For your info only, not to stop u from writing so well – Kali was received and shiva sacrificied himself in 1997 end, but was resurected by the love of his beloved.
Who am i : http://ramsaik10.wordpress.com/
welcome to the league, ha, ha!
John says
Um, well, it’s a very loose sort of “homework.” Here’s how I arrived at 8000 years: (1) I knew Kali would be detected in the vicinity of the Carina Nebula, and (2) I knew that nebula was about 8000 light years away, and (3) I knew Kali was traveling at about light speed. So it was easy. :)
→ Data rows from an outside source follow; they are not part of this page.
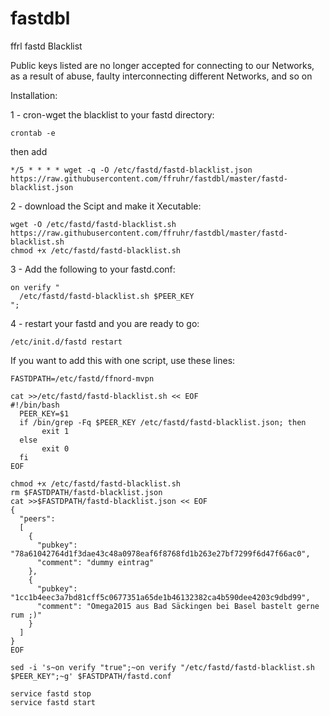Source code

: # fastdbl

ffrl fastd Blacklist

Public keys listed are no longer accepted for connecting to our Networks, as a result of abuse, faulty interconnecting different Networks, and so on

Installation:

1 - cron-wget the blacklist to your fastd directory:

    crontab -e

then add 

    */5 * * * * wget -q -O /etc/fastd/fastd-blacklist.json https://raw.githubusercontent.com/ffruhr/fastdbl/master/fastd-blacklist.json

2 - download the Scipt and make it Xecutable:

    wget -O /etc/fastd/fastd-blacklist.sh https://raw.githubusercontent.com/ffruhr/fastdbl/master/fastd-blacklist.sh
    chmod +x /etc/fastd/fastd-blacklist.sh

3 - Add the following to your fastd.conf:

    on verify "
      /etc/fastd/fastd-blacklist.sh $PEER_KEY
    ";

4 - restart your fastd and you are ready to go:

    /etc/init.d/fastd restart
    
If you want to add this with one script, use these lines:

```
FASTDPATH=/etc/fastd/ffnord-mvpn

cat >>/etc/fastd/fastd-blacklist.sh << EOF
#!/bin/bash
  PEER_KEY=$1
  if /bin/grep -Fq $PEER_KEY /etc/fastd/fastd-blacklist.json; then
       exit 1
  else
       exit 0
  fi
EOF

chmod +x /etc/fastd/fastd-blacklist.sh
rm $FASTDPATH/fastd-blacklist.json
cat >>$FASTDPATH/fastd-blacklist.json << EOF
{
  "peers": 
  [
    {
      "pubkey": "78a61042764d1f3dae43c48a0978eaf6f8768fd1b263e27bf7299f6d47f66ac0",
      "comment": "dummy eintrag"
    },
    {
      "pubkey": "1cc1b4eec3a7bd81cff5c0677351a65de1b46132382ca4b590dee4203c9dbd99",
      "comment": "Omega2015 aus Bad Säckingen bei Basel bastelt gerne rum ;)"
    }
  ]
}
EOF

sed -i 's~on verify "true";~on verify "/etc/fastd/fastd-blacklist.sh $PEER_KEY";~g' $FASTDPATH/fastd.conf

service fastd stop
service fastd start
```
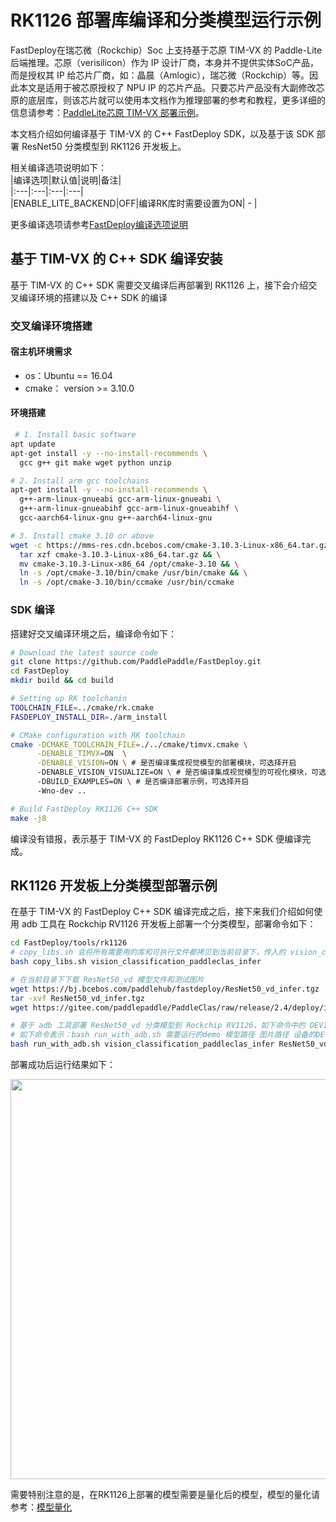 # RK1126 部署库编译和分类模型运行示例

FastDeploy在瑞芯微（Rockchip）Soc 上支持基于芯原 TIM-VX 的 Paddle-Lite 后端推理。芯原（verisilicon）作为 IP 设计厂商，本身并不提供实体SoC产品，而是授权其 IP 给芯片厂商，如：晶晨（Amlogic），瑞芯微（Rockchip）等。因此本文是适用于被芯原授权了 NPU IP 的芯片产品。只要芯片产品没有大副修改芯原的底层库，则该芯片就可以使用本文档作为推理部署的参考和教程，更多详细的信息请参考：[PaddleLite芯原 TIM-VX 部署示例](https://paddle-lite.readthedocs.io/zh/develop/demo_guides/verisilicon_timvx.html)。

本文档介绍如何编译基于 TIM-VX 的 C++ FastDeploy SDK，以及基于该 SDK 部署 ResNet50 分类模型到 RK1126 开发板上。

相关编译选项说明如下：  
|编译选项|默认值|说明|备注|  
|:---|:---|:---|:---|  
|ENABLE_LITE_BACKEND|OFF|编译RK库时需要设置为ON| - |

更多编译选项请参考[FastDeploy编译选项说明](./README.md)

## 基于 TIM-VX 的 C++ SDK 编译安装  

基于 TIM-VX 的 C++ SDK 需要交叉编译后再部署到 RK1126 上，接下会介绍交叉编译环境的搭建以及 C++ SDK 的编译

### 交叉编译环境搭建

#### 宿主机环境需求  
- os：Ubuntu == 16.04
- cmake： version >= 3.10.0  

#### 环境搭建
```bash
 # 1. Install basic software
apt update
apt-get install -y --no-install-recommends \
  gcc g++ git make wget python unzip

# 2. Install arm gcc toolchains
apt-get install -y --no-install-recommends \
  g++-arm-linux-gnueabi gcc-arm-linux-gnueabi \
  g++-arm-linux-gnueabihf gcc-arm-linux-gnueabihf \
  gcc-aarch64-linux-gnu g++-aarch64-linux-gnu

# 3. Install cmake 3.10 or above
wget -c https://mms-res.cdn.bcebos.com/cmake-3.10.3-Linux-x86_64.tar.gz && \
  tar xzf cmake-3.10.3-Linux-x86_64.tar.gz && \
  mv cmake-3.10.3-Linux-x86_64 /opt/cmake-3.10 && \
  ln -s /opt/cmake-3.10/bin/cmake /usr/bin/cmake && \
  ln -s /opt/cmake-3.10/bin/ccmake /usr/bin/ccmake
```

### SDK 编译
搭建好交叉编译环境之后，编译命令如下：
```bash
# Download the latest source code
git clone https://github.com/PaddlePaddle/FastDeploy.git
cd FastDeploy  
mkdir build && cd build

# Setting up RK toolchanin
TOOLCHAIN_FILE=../cmake/rk.cmake
FASDEPLOY_INSTALL_DIR=./arm_install

# CMake configuration with RK toolchain
cmake -DCMAKE_TOOLCHAIN_FILE=./../cmake/timvx.cmake \
      -DENABLE_TIMVX=ON  \
      -DENABLE_VISION=ON \ # 是否编译集成视觉模型的部署模块，可选择开启
      -DENABLE_VISION_VISUALIZE=ON \ # 是否编译集成视觉模型的可视化模块，可选择开启
      -DBUILD_EXAMPLES=ON \ # 是否编译部署示例，可选择开启
      -Wno-dev ..

# Build FastDeploy RK1126 C++ SDK
make -j8
```  
编译没有错报，表示基于 TIM-VX 的 FastDeploy RK1126 C++ SDK 便编译完成。

## RK1126 开发板上分类模型部署示例  
在基于 TIM-VX 的 FastDeploy C++ SDK 编译完成之后，接下来我们介绍如何使用 adb 工具在 Rockchip RV1126 开发板上部署一个分类模型，部署命令如下：
```bash
cd FastDeploy/tools/rk1126
# copy_libs.sh 会将所有需要用的库和可执行文件都拷贝到当前目录下，传入的 vision_classification_paddleclas_infer 是需要运行的可执行文件，你也可以根据需要换成你想要执行的文件，所有可执行文件都在 FastDeploy/build/bin下，运行成功后当前目录下会新增 libs 和 vision_classification_paddleclas_infer 两个文件
bash copy_libs.sh vision_classification_paddleclas_infer

# 在当前目录下下载 ResNet50_vd 模型文件和测试图片
wget https://bj.bcebos.com/paddlehub/fastdeploy/ResNet50_vd_infer.tgz
tar -xvf ResNet50_vd_infer.tgz
wget https://gitee.com/paddlepaddle/PaddleClas/raw/release/2.4/deploy/images/ImageNet/ILSVRC2012_val_00000010.jpeg

# 基于 adb 工具部署 ResNet50_vd 分类模型到 Rockchip RV1126，如下命令中的 DEVICE_ID 可用 adb devices 命令查询
# 如下命令表示：bash run_with_adb.sh 需要运行的demo 模型路径 图片路径 设备的DEVICE_ID
bash run_with_adb.sh vision_classification_paddleclas_infer ResNet50_vd_infer ILSVRC2012_val_00000010.jpeg $DEVICE_ID
```
部署成功后运行结果如下：

<img width="640" src="https://user-images.githubusercontent.com/30516196/198015942-b5f27cea-e62e-4efe-9248-085e4f468e0f.jpg">

需要特别注意的是，在RK1126上部署的模型需要是量化后的模型，模型的量化请参考：[模型量化](./../quantize.md)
(Maybe more interestingly: the Carina Nebula is home to, among other things, a giant star system called Eta Carinae. This is expected to explode, fairly soon in cosmic terms, and it’s so big that the explosion may result in a super gamma-ray burst. That was what I initially thought might destroy Earth, or at least life here. But then I thought I’d rather have something totally unexpected/inexplicable, like whatever this Kali thing is. But I kept the timeline.)
Thank you for the additional information about Kali/Shiva. I’ve gotten a number of other corrections already from sharp-eyed and/or knowledgeable readers; if this story ever goes beyond RAMH, I’ll be sure to fold that info in with the rest. :)
Ramsai Karri says
Overall effect very vivid, which is the only essential component of fiction. Looking forwards to further compositions. I am ur fan.